Zora Neale Hurstom’s “Barraccoon: The Last of the African Cargo,” the story of Cudjo Lewis is told through his own words. Cudjo was believed to be the last African to be brought to the United States as a slave. Hurston began interviewing Cudjo in 1927. The book was never published due to the vernacular dialect it uses. Publishers wouldn’t except it. Hurston has used this approach in works such as “Their Eyes Were Watching god.” I remember reading TEWWG as a freshman in High School and disliking the use of vernacular in the book. It made for a rigid, difficult read. However, I did not have the knowledge and understanding that I do now, and believe that the use of vernacular is an authentic approach to story telling. It makes for more rewarding read, as it brings you closer to the story tellers and gives you an opportunity to learn from the dialect itself.
Another book I read in the class World History in the Year 1900 was A World History of Rubber: Empire, Industry, and the Everyday by Stephan L. Harp. It discussed the time period around the 1880s to the 1940s. I found this book interesting because it connected the struggles of people of color during the production of rubber in different parts of the world, from Sumatra, Indonesia to Akron, Ohio, through the study of a commodity. For example, it explains how plantation owners in Southeast Asia would call the workers of color “boy,” similar to what African Americans were called in America, thus emphasizing a power dynamic based on age and also on lack of manliness. These hierarchies were emphasized by the belief in scientific racism, that some races were naturally better than others.
When discussing Akron, also known as the Rubber City, the book discusses many of the things we discussed in class, like how African Americans migrated to the North for work, and how these power dynamics were complicated because in the North there were other immigrants that also got a lower status when seeking jobs. African Americans faced discrimination, as they were prevented from building tires until after World War II, and instead often worked in the mill room which had toxic fumes. They were also the first to be laid off and last to be rehired, and their lower pay reflected their status. The cafeterias were segregated and the Goodyear company featured minstrel shows. I admit these last points shock me a little, I think because usually when learning history it is emphasized to just blame the south for racism, which is highly problematic. The other reason it shocks me is because I know several of my (white) ancestors lived in Akron at the time, so it becomes a bit more real and personal than when reading about other places.
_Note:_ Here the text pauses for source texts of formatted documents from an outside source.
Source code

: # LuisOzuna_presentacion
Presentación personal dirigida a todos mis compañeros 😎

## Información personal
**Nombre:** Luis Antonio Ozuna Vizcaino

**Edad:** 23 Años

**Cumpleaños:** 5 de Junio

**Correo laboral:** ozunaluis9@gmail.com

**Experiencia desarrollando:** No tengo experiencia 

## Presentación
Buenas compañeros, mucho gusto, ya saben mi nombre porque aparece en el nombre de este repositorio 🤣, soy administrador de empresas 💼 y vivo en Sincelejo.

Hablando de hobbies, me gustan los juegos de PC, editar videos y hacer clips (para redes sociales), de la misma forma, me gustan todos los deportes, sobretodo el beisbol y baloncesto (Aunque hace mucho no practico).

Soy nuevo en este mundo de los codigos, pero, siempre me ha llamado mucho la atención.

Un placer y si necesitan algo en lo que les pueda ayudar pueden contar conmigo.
Harp’s organization of the book, putting it in sections like “race” or “gender” and then talking about various places in the world, reminds me of W.E.B Du Bois’ ideas on race, as he often discussed it from a global perspective. I would recommend this book if someone was interested in seeing the world through a commodity and have it focus on the global interactions. However, I think the book could use more substance and examples. The book does mention Wooster once, which was fun to read.